Proposed expansion of Siesta trolley route to downtown Sarasota might be nixed, county commissioners indicate during June 19 budget workshop discussion

With direction to county administrative staff to lower millage rate for 2025 fiscal year, commissioners raise concerns about expense of new service

This graphic shows the conceptual route of the Siesta Islander trolley to downtown Sarasota. Image courtesy Sarasota County

During a May 15 presentation to the Sarasota County Commission, Jane Grogg, director of the county’s Transit Department, broached the idea of extending the Siesta Key trolley route to downtown Sarasota.

At the time, she explained that the county’s Breeze OnDemand ride-sharing service for the Siesta Key Zone had not proven to be as successful as she and her staff had anticipated. The average cost per trip, according to a slide she showed the board members that day, was $39.43, based on 6,893 trips in 2023.

Conversely, Grogg pointed out, the free Siesta Key trolley — which was launched in March 2017 — has proven so successful that the service marked its 2-millionth rider in early May. I(t has been rebranded the Route 77 Siesta Islander.)

The slide also noted that the cost per passenger on the trolley was $3.77 in 2023, based on 314,939 trips recorded.

Grogg cited data collected in 2022 by Visit Sarasota County, the county’s tourism office, showing that people on Siesta Key had expressed a strong interest in visits to downtown Sarasota, while persons in downtown Sarasota also had a keen desire to travel to Siesta Key.

As a result, on May 15, Grogg proposed an expanded Siesta Islander route that would circulate from Turtle Beach Park on the south end of Siesta to downtown Sarasota.
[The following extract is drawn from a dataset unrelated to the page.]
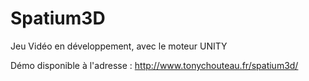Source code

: # Spatium3D
Jeu Vidéo en développement, avec le moteur UNITY

Démo disponible à l'adresse : http://www.tonychouteau.fr/spatium3d/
At the same time, the Transit staff would cease the OnDemand service on the barrier island and transfer the funding for it to other OnDemand zones where riders have proven plentiful.

As a result of that discussion, both Commissioner Mark Smith — a longtime Siesta resident — and Commissioner Ron Cutsinger of Englewood voiced support for Grogg’s proposal.

Then came another discussion on June 19, as Grogg was presenting the Transit Department’s proposed budget for the 2025 fiscal year, which will begin on Oct. 1.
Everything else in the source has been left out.